▽
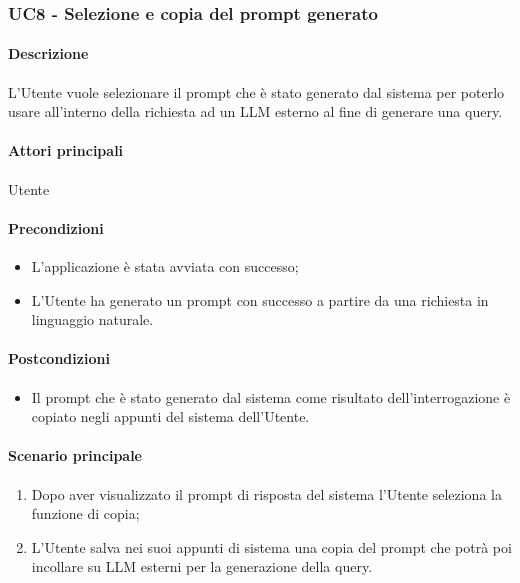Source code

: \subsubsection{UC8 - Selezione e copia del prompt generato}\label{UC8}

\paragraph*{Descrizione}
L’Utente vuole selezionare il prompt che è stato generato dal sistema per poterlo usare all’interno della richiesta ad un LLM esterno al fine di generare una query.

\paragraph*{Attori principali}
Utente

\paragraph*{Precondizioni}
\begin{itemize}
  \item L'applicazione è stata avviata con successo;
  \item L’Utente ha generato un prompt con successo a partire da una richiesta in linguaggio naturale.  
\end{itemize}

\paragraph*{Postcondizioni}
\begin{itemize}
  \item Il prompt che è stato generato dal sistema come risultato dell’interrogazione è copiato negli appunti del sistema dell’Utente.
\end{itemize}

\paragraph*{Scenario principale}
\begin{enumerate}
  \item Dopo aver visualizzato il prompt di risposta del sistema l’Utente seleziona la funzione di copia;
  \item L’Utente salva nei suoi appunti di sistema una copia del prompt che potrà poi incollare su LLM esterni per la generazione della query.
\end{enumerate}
△
▽
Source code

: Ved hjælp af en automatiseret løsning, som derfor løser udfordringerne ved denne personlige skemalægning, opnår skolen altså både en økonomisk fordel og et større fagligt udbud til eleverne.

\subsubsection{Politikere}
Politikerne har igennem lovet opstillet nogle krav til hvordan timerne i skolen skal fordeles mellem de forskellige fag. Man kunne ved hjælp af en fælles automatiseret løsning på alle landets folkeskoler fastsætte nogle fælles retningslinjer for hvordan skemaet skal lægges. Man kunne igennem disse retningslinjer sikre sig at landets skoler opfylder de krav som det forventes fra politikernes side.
△
Work out how many lines in this material contain the string "paragraph", and give that number alone.

**Written response**
5